跳转至

Session history and session pinning(会话历史(Session history)与会话固定(Session pinning))

Sessions

When you initialize a Code Workbook environment within a Spark module, a series of metadata is attributed to the module. This metadata can be divided in two categories: the compute information and the environment information. A session is an instantiation of these settings as part of a Spark module lifecycle or, informally, “what was true about a given Spark module during its lifetime”.

The compute information includes details about the Spark settings attributed to the Spark module, as well as other relevant information such as jar dependencies, resource identifiers, and the type of module being launched. On the other hand, the environment information can be further broken down into two categories: the requested and resolved environments.
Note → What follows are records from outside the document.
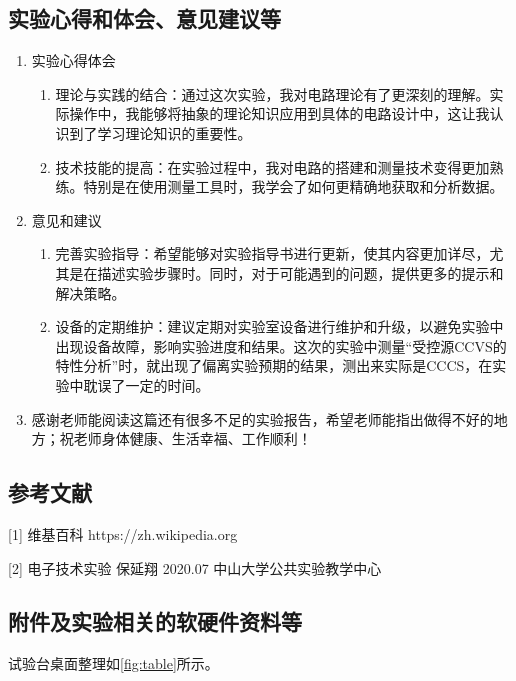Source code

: \documentclass[dvipsnames, svgnames,a4paper,11pt]{article}
\begin{document}
	\subsection{实验心得和体会、意见建议等}
	\begin{enumerate}
		\item 实验心得体会
			\begin{enumerate}
				\item 理论与实践的结合：通过这次实验，我对电路理论有了更深刻的理解。实际操作中，我能够将抽象的理论知识应用到具体的电路设计中，这让我认识到了学习理论知识的重要性。
				
				\item 技术技能的提高：在实验过程中，我对电路的搭建和测量技术变得更加熟练。特别是在使用测量工具时，我学会了如何更精确地获取和分析数据。
				
			\end{enumerate}
		
		\item 意见和建议
			\begin{enumerate}
				\item 完善实验指导：希望能够对实验指导书进行更新，使其内容更加详尽，尤其是在描述实验步骤时。同时，对于可能遇到的问题，提供更多的提示和解决策略。
				
				\item 设备的定期维护：建议定期对实验室设备进行维护和升级，以避免实验中出现设备故障，影响实验进度和结果。这次的实验中测量“受控源CCVS的特性分析”时，就出现了偏离实验预期的结果，测出来实际是CCCS，在实验中耽误了一定的时间。
				

			\end{enumerate}
			
		\item 感谢老师能阅读这篇还有很多不足的实验报告，希望老师能指出做得不好的地方；祝老师身体健康、生活幸福、工作顺利！
	\end{enumerate}
	
	\subsection{参考文献}
	[1] 维基百科 https://zh.wikipedia.org
	
	[2] 电子技术实验 保延翔 2020.07 中山大学公共实验教学中心
	
	
	\subsection{附件及实验相关的软硬件资料等}
	试验台桌面整理如\cref{fig:table}所示。
\end{document}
A requested environment is a set of conda specifications, such as requesting pandas=2.* or python<3.10, while the resolved environment is a set of resolved packages that satisfy the constraints established by the requested environment. It is important to note that a requested environment is non-deterministic, while a resolved environment, by definition, is a permanent solution of a given requested environment. As a result, two identical requested environments may lead to different resolved environments. For example, requesting python>=3.6 in 2017 would likely resolve to Python 3.6, while the same request today could lead to Python 3.10.

Session history

Code Workbook provides information about all the recent sessions of a Workbook. To consult the session history of a Workbook, select the Environment dropdown of Code Workbook and select View session history.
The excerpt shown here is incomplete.